> [What is needed]: What is the number of lines in the data below that contain "title"? Reply with the number only.

> [Records provided]:
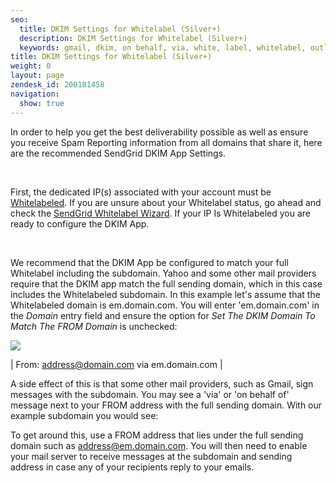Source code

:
 ```yaml
---
seo:
  title: DKIM Settings for Whitelabel (Silver+)
  description: DKIM Settings for Whitelabel (Silver+)
  keywords: gmail, dkim, on behalf, via, white, label, whitelabel, outlook, list, wizard, whitelabeling, whitelist, email., em.
title: DKIM Settings for Whitelabel (Silver+)
weight: 0
layout: page
zendesk_id: 200181458
navigation:
  show: true
---
```


In order to help you get the best deliverability possible as well as ensure you receive Spam Reporting information from all domains that share it, here are the recommended SendGrid DKIM App Settings.

&nbsp;

First, the dedicated IP(s) associated with your account must be [Whitelabeled](http://support.sendgrid.com/entries/21195838-whitelabel-why-do-i-need-to-make-dns-changes). If you are unsure about your Whitelabel status, go ahead and check the [SendGrid Whitelabel Wizard](http://sendgrid.com/whitelabel). If your IP Is Whitelabeled you are ready to configure the DKIM App.

&nbsp;

We recommend that the DKIM App be configured to match your full Whitelabel including the subdomain. Yahoo and some other mail providers require that the DKIM app match the full sending domain, which in this case includes the Whitelabeled subdomain. In this example let's assume that the Whitelabeled domain is em.domain.com. You will enter 'em.domain.com' in the _Domain_&nbsp;entry field and ensure the option for _Set The DKIM Domain To Match The FROM Domain_&nbsp;is unchecked:

![]({{root_url}}/images/dkimapp.png)

| From: address@domain.com via em.domain.com |

A side effect of this is that some other mail providers, such as Gmail, sign messages with the subdomain. You may see a 'via' or 'on behalf of' message next to your FROM address with the full sending domain. With our example subdomain you would see:

To get around this, use a FROM address that lies under the full sending domain such as address@em.domain.com. You will then need to enable your mail server to receive messages at the subdomain and sending address in case any of your recipients reply to your emails.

> [Exercise solution]: 2